(DATA IN THIS EXERCISE begins)

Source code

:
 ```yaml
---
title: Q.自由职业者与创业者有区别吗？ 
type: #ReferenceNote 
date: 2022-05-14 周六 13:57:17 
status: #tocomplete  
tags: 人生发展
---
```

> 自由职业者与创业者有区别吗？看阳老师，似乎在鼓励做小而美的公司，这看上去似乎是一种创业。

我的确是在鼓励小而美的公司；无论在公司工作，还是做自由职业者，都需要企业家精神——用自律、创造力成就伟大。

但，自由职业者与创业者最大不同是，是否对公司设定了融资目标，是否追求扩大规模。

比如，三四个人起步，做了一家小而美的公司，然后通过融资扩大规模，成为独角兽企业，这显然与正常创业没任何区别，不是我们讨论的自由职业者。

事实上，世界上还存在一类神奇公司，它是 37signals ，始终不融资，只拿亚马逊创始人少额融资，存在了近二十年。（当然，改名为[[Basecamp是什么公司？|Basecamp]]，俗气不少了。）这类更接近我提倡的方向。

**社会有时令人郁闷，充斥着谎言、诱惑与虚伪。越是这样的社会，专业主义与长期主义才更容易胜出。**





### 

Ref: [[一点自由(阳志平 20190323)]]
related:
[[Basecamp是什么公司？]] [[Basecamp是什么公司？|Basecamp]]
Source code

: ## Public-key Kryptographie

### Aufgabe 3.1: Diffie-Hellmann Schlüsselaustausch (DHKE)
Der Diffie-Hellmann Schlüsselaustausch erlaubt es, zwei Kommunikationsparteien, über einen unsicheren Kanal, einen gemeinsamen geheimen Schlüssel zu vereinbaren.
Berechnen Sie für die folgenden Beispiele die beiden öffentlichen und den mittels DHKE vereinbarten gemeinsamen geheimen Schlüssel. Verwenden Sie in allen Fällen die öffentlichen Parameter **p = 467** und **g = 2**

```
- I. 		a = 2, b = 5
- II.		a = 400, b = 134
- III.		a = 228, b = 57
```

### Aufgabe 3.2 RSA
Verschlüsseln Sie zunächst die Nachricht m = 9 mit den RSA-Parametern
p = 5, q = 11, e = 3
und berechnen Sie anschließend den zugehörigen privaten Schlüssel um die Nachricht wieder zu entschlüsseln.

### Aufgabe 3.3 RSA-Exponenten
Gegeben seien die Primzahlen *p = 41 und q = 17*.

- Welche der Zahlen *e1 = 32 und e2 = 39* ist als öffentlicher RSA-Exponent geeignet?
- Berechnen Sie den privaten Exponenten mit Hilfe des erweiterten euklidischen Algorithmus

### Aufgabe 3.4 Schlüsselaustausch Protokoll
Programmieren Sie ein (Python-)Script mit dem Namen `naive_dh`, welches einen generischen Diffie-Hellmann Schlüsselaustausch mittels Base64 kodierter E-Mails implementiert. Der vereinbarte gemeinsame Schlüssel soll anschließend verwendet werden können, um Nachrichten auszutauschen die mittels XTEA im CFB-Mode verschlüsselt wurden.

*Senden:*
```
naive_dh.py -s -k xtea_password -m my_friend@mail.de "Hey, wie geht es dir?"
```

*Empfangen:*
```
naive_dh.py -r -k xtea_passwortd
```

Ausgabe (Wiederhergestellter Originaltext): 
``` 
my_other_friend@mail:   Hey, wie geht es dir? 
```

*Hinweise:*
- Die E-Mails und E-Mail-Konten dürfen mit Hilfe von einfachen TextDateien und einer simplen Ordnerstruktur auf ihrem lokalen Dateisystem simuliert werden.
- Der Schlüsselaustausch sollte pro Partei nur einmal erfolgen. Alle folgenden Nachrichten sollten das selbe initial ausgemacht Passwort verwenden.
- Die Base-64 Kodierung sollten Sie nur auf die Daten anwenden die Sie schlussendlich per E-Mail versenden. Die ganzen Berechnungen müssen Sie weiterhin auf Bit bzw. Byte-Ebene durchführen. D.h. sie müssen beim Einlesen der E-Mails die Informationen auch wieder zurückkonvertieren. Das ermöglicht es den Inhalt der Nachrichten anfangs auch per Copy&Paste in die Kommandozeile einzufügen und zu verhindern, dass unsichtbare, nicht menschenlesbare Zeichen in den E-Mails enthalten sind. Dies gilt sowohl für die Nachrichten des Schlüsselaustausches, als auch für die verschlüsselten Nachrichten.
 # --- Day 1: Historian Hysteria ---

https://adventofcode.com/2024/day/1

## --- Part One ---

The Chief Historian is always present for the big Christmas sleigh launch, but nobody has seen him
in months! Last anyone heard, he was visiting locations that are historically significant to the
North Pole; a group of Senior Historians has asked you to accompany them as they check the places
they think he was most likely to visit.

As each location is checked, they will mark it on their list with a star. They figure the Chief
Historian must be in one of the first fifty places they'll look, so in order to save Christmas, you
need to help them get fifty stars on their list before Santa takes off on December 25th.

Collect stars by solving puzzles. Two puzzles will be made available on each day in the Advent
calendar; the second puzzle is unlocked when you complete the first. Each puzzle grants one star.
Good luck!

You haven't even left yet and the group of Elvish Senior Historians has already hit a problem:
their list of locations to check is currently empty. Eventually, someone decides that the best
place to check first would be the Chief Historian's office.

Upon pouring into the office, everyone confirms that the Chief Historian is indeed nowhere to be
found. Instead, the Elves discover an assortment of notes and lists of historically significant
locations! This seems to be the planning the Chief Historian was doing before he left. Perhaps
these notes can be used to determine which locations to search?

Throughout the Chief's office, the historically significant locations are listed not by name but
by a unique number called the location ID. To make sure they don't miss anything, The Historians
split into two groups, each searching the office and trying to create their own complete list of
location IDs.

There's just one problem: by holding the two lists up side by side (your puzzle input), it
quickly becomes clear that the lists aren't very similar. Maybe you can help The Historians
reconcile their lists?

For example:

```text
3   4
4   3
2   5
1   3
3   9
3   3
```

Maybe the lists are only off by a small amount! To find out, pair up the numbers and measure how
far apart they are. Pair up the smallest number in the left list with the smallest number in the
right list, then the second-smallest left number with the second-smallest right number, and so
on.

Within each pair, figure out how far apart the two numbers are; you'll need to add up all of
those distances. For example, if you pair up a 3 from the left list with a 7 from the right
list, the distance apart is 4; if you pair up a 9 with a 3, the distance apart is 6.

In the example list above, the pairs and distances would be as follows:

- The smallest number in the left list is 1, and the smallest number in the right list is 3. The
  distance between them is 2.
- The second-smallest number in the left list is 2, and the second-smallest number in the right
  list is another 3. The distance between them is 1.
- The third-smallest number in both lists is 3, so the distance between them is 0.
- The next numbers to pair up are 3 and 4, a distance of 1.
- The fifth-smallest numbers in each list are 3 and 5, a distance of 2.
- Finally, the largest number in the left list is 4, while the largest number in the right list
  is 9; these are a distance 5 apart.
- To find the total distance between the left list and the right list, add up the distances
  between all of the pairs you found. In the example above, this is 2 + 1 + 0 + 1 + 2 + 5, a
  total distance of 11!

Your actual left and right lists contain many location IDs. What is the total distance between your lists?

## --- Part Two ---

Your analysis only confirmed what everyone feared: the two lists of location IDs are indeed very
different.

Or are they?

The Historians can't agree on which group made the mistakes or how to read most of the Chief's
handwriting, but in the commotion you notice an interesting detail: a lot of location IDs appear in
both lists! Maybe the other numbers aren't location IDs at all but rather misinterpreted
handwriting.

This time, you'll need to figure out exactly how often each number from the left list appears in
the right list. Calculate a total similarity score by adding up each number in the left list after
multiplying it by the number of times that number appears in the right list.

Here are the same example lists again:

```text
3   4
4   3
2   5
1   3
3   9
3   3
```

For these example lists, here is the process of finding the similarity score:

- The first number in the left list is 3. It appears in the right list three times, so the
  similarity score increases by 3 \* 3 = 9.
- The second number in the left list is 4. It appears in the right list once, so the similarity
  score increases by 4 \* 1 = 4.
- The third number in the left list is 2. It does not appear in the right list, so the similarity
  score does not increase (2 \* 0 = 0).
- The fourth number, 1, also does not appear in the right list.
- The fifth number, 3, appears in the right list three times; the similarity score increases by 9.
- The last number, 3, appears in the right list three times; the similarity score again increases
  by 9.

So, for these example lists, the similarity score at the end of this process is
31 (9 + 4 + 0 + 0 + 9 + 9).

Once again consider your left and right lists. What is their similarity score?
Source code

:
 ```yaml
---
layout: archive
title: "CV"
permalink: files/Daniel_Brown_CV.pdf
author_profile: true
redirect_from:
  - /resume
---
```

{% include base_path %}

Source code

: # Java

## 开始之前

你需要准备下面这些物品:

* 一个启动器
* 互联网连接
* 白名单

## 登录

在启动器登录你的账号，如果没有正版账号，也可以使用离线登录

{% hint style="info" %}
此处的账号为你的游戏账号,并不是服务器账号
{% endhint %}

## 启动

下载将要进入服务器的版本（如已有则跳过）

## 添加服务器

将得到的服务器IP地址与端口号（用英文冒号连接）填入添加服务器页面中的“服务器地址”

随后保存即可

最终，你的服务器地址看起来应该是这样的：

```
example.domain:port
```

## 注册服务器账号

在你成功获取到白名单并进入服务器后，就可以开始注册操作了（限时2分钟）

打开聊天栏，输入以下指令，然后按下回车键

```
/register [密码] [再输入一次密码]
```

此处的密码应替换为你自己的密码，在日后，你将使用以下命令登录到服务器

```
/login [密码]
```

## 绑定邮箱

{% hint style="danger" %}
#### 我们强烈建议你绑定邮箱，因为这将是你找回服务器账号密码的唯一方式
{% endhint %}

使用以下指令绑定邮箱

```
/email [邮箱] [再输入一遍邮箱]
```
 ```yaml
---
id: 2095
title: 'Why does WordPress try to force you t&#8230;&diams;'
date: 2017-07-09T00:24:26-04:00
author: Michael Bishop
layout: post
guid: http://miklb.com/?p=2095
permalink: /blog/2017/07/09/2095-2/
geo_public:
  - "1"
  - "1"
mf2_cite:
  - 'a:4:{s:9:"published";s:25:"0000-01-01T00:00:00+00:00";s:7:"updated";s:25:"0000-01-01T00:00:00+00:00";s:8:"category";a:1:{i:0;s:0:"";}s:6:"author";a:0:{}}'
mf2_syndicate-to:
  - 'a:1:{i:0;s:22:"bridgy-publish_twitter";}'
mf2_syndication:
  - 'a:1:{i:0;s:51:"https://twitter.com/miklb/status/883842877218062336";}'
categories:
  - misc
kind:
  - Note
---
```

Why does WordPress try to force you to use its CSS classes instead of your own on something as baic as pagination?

(DATA IN THIS EXERCISE ends)

Print exactly the lines of the listing above starting at the line containing "- The third number" and ending at the line containing "- The fourth", both included.

* ANSWER SECTION *
- The third number in the left list is 2. It does not appear in the right list, so the similarity
  score does not increase (2 \* 0 = 0).
- The fourth number, 1, also does not appear in the right list.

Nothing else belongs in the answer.